Difference between yolo and convolutional neural networks

What does yolo algorithm mean?

YOLO (YouOnlyLookOnce), is a network for target detection.

The task of target detection consists of determining the location of the presence of certain objects in an image, as well as classifying these objects. Previous approaches, such as R-CNN and its variants, use a pipeline to perform this task in multiple steps. This can run slowly and is difficult to optimize because each individual component must be trained separately.


YOLO reframes object detection as a regression problem.
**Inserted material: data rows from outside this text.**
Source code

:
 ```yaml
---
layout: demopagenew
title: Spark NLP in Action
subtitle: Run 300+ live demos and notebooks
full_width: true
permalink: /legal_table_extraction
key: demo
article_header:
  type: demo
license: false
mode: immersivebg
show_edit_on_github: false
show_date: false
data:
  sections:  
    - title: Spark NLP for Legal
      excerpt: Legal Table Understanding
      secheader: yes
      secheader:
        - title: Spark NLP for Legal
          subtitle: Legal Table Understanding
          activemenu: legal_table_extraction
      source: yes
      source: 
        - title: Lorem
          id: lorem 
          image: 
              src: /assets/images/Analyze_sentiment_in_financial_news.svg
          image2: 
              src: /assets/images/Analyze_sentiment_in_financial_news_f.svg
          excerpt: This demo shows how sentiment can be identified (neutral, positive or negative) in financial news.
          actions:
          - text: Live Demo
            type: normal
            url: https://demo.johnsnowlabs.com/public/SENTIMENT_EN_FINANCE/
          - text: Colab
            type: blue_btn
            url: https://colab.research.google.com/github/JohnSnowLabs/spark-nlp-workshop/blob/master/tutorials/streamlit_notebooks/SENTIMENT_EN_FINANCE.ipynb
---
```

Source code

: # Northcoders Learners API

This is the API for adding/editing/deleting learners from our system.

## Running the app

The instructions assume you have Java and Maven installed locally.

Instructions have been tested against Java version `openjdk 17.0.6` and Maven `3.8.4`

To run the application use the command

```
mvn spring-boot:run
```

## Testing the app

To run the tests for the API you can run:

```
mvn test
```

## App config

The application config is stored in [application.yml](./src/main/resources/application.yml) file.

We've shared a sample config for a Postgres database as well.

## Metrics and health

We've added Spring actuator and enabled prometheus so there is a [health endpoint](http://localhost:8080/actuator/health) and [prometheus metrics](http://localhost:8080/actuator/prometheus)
It applies a single convolutional neural network (CNN) to the entire image, divides the image into grids, and predicts class probabilities and bounding boxes for each grid.

The algorithm also predicts the probability of an object being present in the bounding box. If the center of an object falls in a grid cell, that grid cell is responsible for detecting the object. There will be multiple bounding boxes in each grid. During training, we would like to have only one bounding box per object. Therefore, we assign a Box to be responsible for predicting an object based on which Box has the highest overlap with the groundtruthbox.

What is the yolo algorithm?

YOLO is an algorithm that uses neural networks to provide real-time object detection. The algorithm is popular for its speed and accuracy. It has been used in various applications to detect traffic signals, people, parking meters, and animals.

YOLO is an acronym for the term “YouOnlyLookOnce”. It is an algorithm that (in real time) detects and recognizes various objects in an image.Object detection in YOLO is done as a regression problem and provides the class probability of the detected image.

The YOLO algorithm uses a convolutional neural network (CNN) to detect objects in real time. As the name suggests, the algorithm requires only one forward propagation through the neural network to detect an object.

This means that the prediction in the entire image is done in a single algorithm run.The CNN is used to predict various class probabilities and bounding boxes simultaneously.

YOLO algorithm consists of various variants.


1. Speed: This algorithm improves the speed of detection as it predicts objects in real time.

2. High accuracy: YOLO is a predictive technique that provides accurate results with minimal background error.

3. Learning capability: The algorithm has excellent learning capabilities that allow it to learn object representations and apply them to object detection.

What is the yolo algorithm?

Yolo algorithm uses a single CNN model to achieve end-to-end target detection.

First, the input image is resized to 448×448, then fed into a CNN network, and finally the network prediction results are processed to get the detected target. Compared to R-CNN algorithm which is a unified framework, its faster and Yolo’s training process is also end-to-end.


Yolo uses a convolutional network to extract features, and then uses a fully connected layer to get the predicted values. The network structure refers to the GooLeNet model, which contains 24 convolutional layers and 2 fully connected layers, as shown in Figure 8. For the convolutional layers, 1×1 convolution is mainly used for channlerection, and then followed closely by 3×3 convolution.